Former students of the Royal Academy Schools will be showcasing their work at Wingfield Barns, this month.

The wide range of work reflects a group of East Anglian-based artists who trained at different periods with different experiences and influences across a time span of 50 years.

The exhibition will open on September 13 and will run until October 2.

The strong printmaking traditions of the schools are reflected in the finely detailed work of MJ Mott, Paul Hawdon, Ivy Smith and Rory McShane and the discipline of academic drawing and observation in the works of Linda Adcock, Michael Checketts, Kay Edwards and the renowned bird painter David Ord Kerr.
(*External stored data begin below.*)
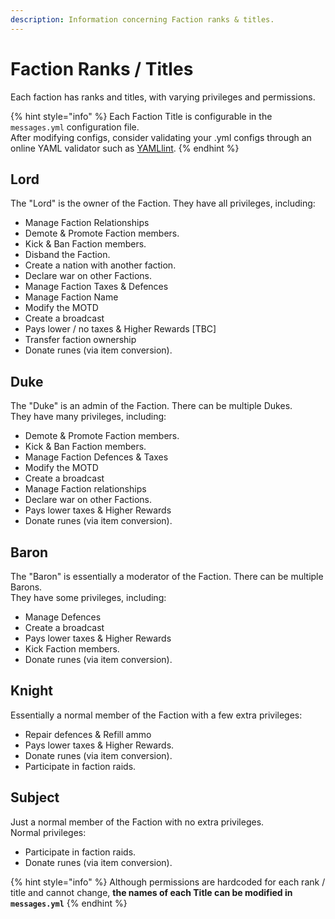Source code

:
 ```yaml
---
description: Information concerning Faction ranks & titles.
---
```


# Faction Ranks / Titles

Each faction has ranks and titles, with varying privileges and permissions.

{% hint style="info" %}
Each Faction Title is configurable in the `messages.yml` configuration file.\
After modifying configs, consider validating your .yml configs through an online YAML validator such as [YAMLlint](https://www.yamllint.com/).
{% endhint %}

## Lord

The "Lord" is the owner of the Faction. They have all privileges, including:

* Manage Faction Relationships
* Demote & Promote Faction members.
* Kick & Ban Faction members.
* Disband the Faction.
* Create a nation with another faction.
* Declare war on other Factions.
* Manage Faction Taxes & Defences
* Manage Faction Name
* Modify the MOTD
* Create a broadcast
* Pays lower / no taxes & Higher Rewards \[TBC]
* Transfer faction ownership
* Donate runes (via item conversion).

## Duke

The "Duke" is an admin of the Faction. There can be multiple Dukes.\
They have many privileges, including:

* Demote & Promote Faction members.
* Kick & Ban Faction members.
* Manage Faction Defences & Taxes
* Modify the MOTD
* Create a broadcast
* Manage Faction relationships
* Declare war on other Factions.
* Pays lower taxes & Higher Rewards
* Donate runes (via item conversion).

## Baron

The "Baron" is essentially a moderator of the Faction. There can be multiple Barons.\
They have some privileges, including:

* Manage Defences
* Create a broadcast
* Pays lower taxes & Higher Rewards
* Kick Faction members.
* Donate runes (via item conversion).

## Knight

Essentially a normal member of the Faction with a few extra privileges:

* Repair defences & Refill ammo
* Pays lower taxes & Higher Rewards.
* Donate runes (via item conversion).
* Participate in faction raids.

## Subject

Just a normal member of the Faction with no extra privileges.\
Normal privileges:

* Participate in faction raids.
* Donate runes (via item conversion).

{% hint style="info" %}
Although permissions are hardcoded for each rank / title and cannot change, **the names of each Title can be modified in `messages.yml`**
{% endhint %}
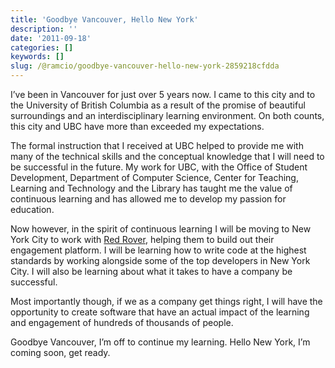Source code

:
 ```yaml
---
title: 'Goodbye Vancouver, Hello New York'
description: ''
date: '2011-09-18'
categories: []
keywords: []
slug: /@ramcio/goodbye-vancouver-hello-new-york-2859218cfdda
---
```


I’ve been in Vancouver for just over 5 years now. I came to this city and to the University of British Columbia as a result of the promise of beautiful surroundings and an interdisciplinary learning environment. On both counts, this city and UBC have more than exceeded my expectations.

The formal instruction that I received at UBC helped to provide me with many of the technical skills and the conceptual knowledge that I will need to be successful in the future. My work for UBC, with the Office of Student Development, Department of Computer Science, Center for Teaching, Learning and Technology and the Library has taught me the value of continuous learning and has allowed me to develop my passion for education.

Now however, in the spirit of continuous learning I will be moving to New York City to work with [Red Rover](http://redroverhq.com "Red Rover"), helping them to build out their engagement platform. I will be learning how to write code at the highest standards by working alongside some of the top developers in New York City. I will also be learning about what it takes to have a company be successful.

Most importantly though, if we as a company get things right, I will have the opportunity to create software that have an actual impact of the learning and engagement of hundreds of thousands of people.

Goodbye Vancouver, I’m off to continue my learning. Hello New York, I’m coming soon, get ready.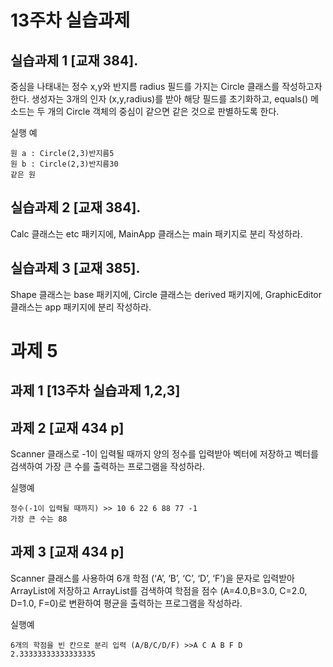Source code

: # 13주차 실습과제
## 실습과제 1 [교재 384].
중심을 나태내는 정수 x,y와 반지름 radius 필드를 가지는 Circle 클래스를 작성하고자 한다. 생성자는 3개의 인자 (x,y,radius)를 받아 해당 필드를 초기화하고, equals() 메소드는 두
개의 Circle 객체의 중심이 같으면 같은 것으로 판별하도록 한다. 

실행 예
```
원 a : Circle(2,3)반지름5 
원 b : Circle(2,3)반지름30 
같은 원 
```

## 실습과제 2 [교재 384].
Calc 클래스는 etc 패키지에, MainApp 클래스는 main 패키지로 분리 작성하라. 

## 실습과제 3 [교재 385].
Shape 클래스는 base 패키지에, Circle 클래스는 derived 패키지에, GraphicEditor 클래스는 app 패키지에 분리 작성하라. 

# 과제 5
## 과제 1 [13주차 실습과제 1,2,3] 
## 과제 2 [교재 434 p] 
Scanner 클래스로 -1이 입력될 때까지 양의 정수를 입력받아 벡터에 저장하고 벡터를 검색하여 가장 큰 
수를 출력하는 프로그램을 작성하라. 
 
실행예
```
정수(-1이 입력될 때까지) >> 10 6 22 6 88 77 -1 
가장 큰 수는 88 
```
## 과제 3 [교재 434 p] 
Scanner 클래스를 사용하여 6개 학점 (‘A’, ‘B’, ‘C’, ‘D’, ‘F’)을 문자로 입력받아 ArrayList에 저장하고 ArrayList를 검색하여 학점을 점수 (A=4.0,B=3.0, C=2.0, D=1.0, F=0)로 변환하여 평균을 출력하는 프로그램을 작성하라. 
 
실행예
```
6개의 학점을 빈 칸으로 분리 입력 (A/B/C/D/F) >>A C A B F D 
2.33333333333333335 
```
There is a response to the coastal and marsh environments in the work of Stephen Reeves, Chris Glanville, William Garfit, in the mystical figures in landscape of Julia Heseltine and Jerry White and in the recycled constructions of Tony Laws.

There are the influences of 60s pop culture in the work of multimedia artist and writer Zacron, Doug Kemp and Ron Sims and landscape photorealism in the paintings of Rosemary Elliott and Mark Bennett.

More abstract responses to the environment are explored by Claudia Boese, Robin Warnes and Lucy Bell.

Finally Mary Millar Watt, who studied at the Schools in 1947 shows watercolour portraits, still productive after a lifelong career as a professional portrait painter.

The Royal Academy was founded by Joshua Reynolds in 1763, one of the first art schools to be established in Europe.

Turner, Constable, William Blake and John Everett Millais have joined the student ranks, more recently sculptor Anthony Caro and painter John Hoyland.